### Problem statement
With the images omitted, return all of the entries exactly as they stand.

### Available records

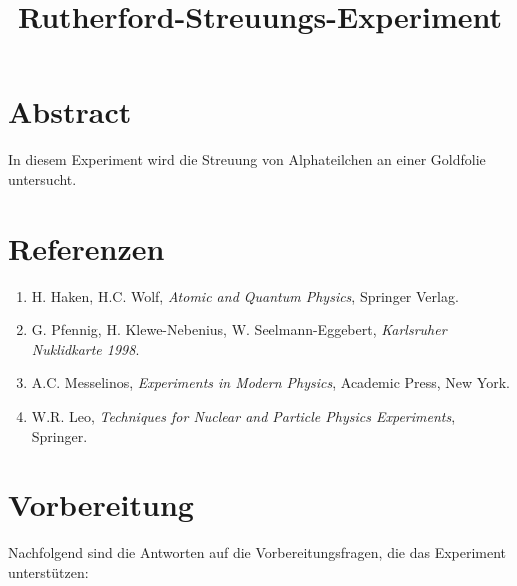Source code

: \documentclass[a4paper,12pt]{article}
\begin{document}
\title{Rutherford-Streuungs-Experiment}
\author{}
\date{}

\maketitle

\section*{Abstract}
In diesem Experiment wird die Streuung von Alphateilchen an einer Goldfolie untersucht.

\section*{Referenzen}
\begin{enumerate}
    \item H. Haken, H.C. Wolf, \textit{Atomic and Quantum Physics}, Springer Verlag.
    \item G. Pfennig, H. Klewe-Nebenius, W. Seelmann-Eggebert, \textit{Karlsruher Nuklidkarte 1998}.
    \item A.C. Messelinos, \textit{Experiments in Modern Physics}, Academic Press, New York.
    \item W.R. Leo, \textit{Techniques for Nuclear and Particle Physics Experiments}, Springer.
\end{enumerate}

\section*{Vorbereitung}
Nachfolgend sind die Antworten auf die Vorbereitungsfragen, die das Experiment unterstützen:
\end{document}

### Solution to the exercise
Source code

: \documentclass[a4paper,12pt]{article}
\begin{document}
\title{Rutherford-Streuungs-Experiment}
\author{}
\date{}

\maketitle

\section*{Abstract}
In diesem Experiment wird die Streuung von Alphateilchen an einer Goldfolie untersucht.

\section*{Referenzen}
\begin{enumerate}
    \item H. Haken, H.C. Wolf, \textit{Atomic and Quantum Physics}, Springer Verlag.
    \item G. Pfennig, H. Klewe-Nebenius, W. Seelmann-Eggebert, \textit{Karlsruher Nuklidkarte 1998}.
    \item A.C. Messelinos, \textit{Experiments in Modern Physics}, Academic Press, New York.
    \item W.R. Leo, \textit{Techniques for Nuclear and Particle Physics Experiments}, Springer.
\end{enumerate}

\section*{Vorbereitung}
Nachfolgend sind die Antworten auf die Vorbereitungsfragen, die das Experiment unterstützen:
\end{document}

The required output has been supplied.